Using the entries below, show all lines with the string "label".

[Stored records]
= = = = = = =

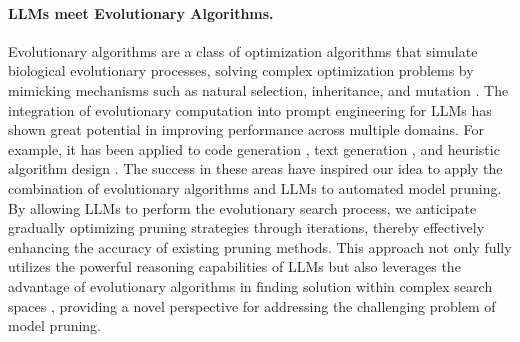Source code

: \paragraph{LLMs meet Evolutionary Algorithms.}
Evolutionary algorithms are a class of optimization algorithms that simulate biological evolutionary processes, solving complex optimization problems by mimicking mechanisms such as natural selection, inheritance, and mutation \citep{eiben2015evolutionary, bartz2014evolutionary}. The integration of evolutionary computation into prompt engineering for LLMs has shown great potential in improving performance across multiple domains. For example, it has been applied to code generation \citep{liventsev2023fully, lehman2023evolution}, text generation \citep{guo2023connecting, xu2023wizardlm}, and heuristic algorithm design \citep{liu2024evolution, romera2024mathematical}. The success in these areas have inspired our idea to apply the combination of evolutionary algorithms and LLMs to automated model pruning. By allowing LLMs to perform the evolutionary search process, we anticipate gradually optimizing pruning strategies through iterations, thereby effectively enhancing the accuracy of existing pruning methods. This approach not only fully utilizes the powerful reasoning capabilities of LLMs \citep{huang2022towards} but also leverages the advantage of evolutionary algorithms in finding solution within complex search spaces \citep{whitley2001overview}, providing a novel perspective for addressing the challenging problem of model pruning.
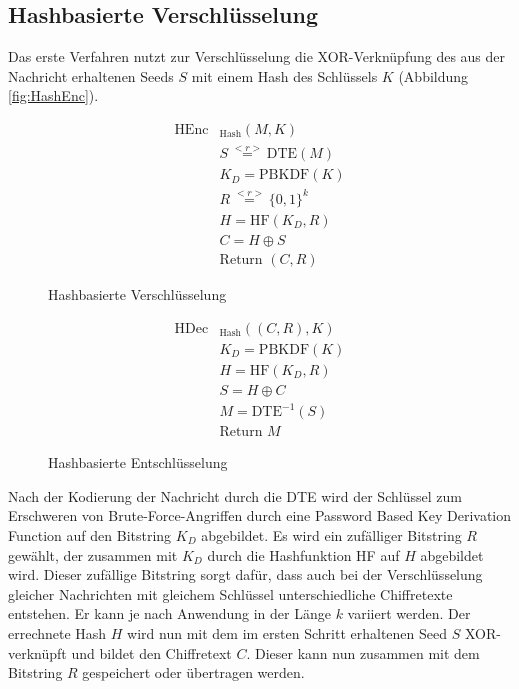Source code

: \subsection{Hashbasierte Verschlüsselung}

Das erste Verfahren nutzt zur Verschlüsselung die XOR-Verknüpfung des aus der Nachricht erhaltenen Seeds \(S\) mit einem Hash des Schlüssels \(K\) (Abbildung \ref{fig:HashEnc}).  

\begin{figure}[h]
	\begin{minipage}[b]{0.5\textwidth}
		\begin{align*}
			\text{HEnc}&_{\text{Hash}}(M, K)\\
			&S \overset{<r>}{=} \text{DTE}(M)\\ 	%
			&K_D = \text{PBKDF}(K)\\ 		%
			&R \overset{<r>}{=} \{0,1\}^k\\	%
			&H = \text{HF}(K_D,R)\\	%
			&C = H \oplus S\\	%
			&\text{Return } (C,R)
		\end{align*}
		\caption{Hashbasierte Verschlüsselung}
		\label{fig:HashEnc}
	\end{minipage}
	\begin{minipage}[b]{0.5\textwidth}
		\begin{align*}
			\text{HDec}&_{\text{Hash}}((C,R), K)\\
			&K_D = \text{PBKDF}(K)\\ 		%
			&H = \text{HF}(K_D,R)\\	%
			&S = H \oplus C\\	%
			&M = \text{DTE}^{-1}(S)\\ 	%
			&\text{Return } M
		\end{align*}
		\caption{Hashbasierte Entschlüsselung}
		\label{fig:HashDec}
	\end{minipage}
\end{figure}

Nach der Kodierung der Nachricht durch die DTE wird der Schlüssel zum Erschweren von Brute-Force-Angriffen durch eine Password Based Key Derivation Function auf den Bitstring \(K_D\) abgebildet. Es wird ein zufälliger Bitstring \(R\) gewählt, der zusammen mit \(K_D\) durch die Hashfunktion HF auf \(H\) abgebildet wird. Dieser zufällige Bitstring sorgt dafür, dass auch bei der Verschlüsselung gleicher Nachrichten mit gleichem Schlüssel unterschiedliche Chiffretexte entstehen. Er kann je nach Anwendung in der Länge \(k\) variiert werden. Der errechnete Hash \(H\) wird nun mit dem im ersten Schritt erhaltenen Seed \(S\) XOR-verknüpft und bildet den Chiffretext \(C\). Dieser kann nun zusammen mit dem Bitstring \(R\) gespeichert oder übertragen werden.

= = = = = = =

Result:
		\label{fig:HashEnc}
		\label{fig:HashDec}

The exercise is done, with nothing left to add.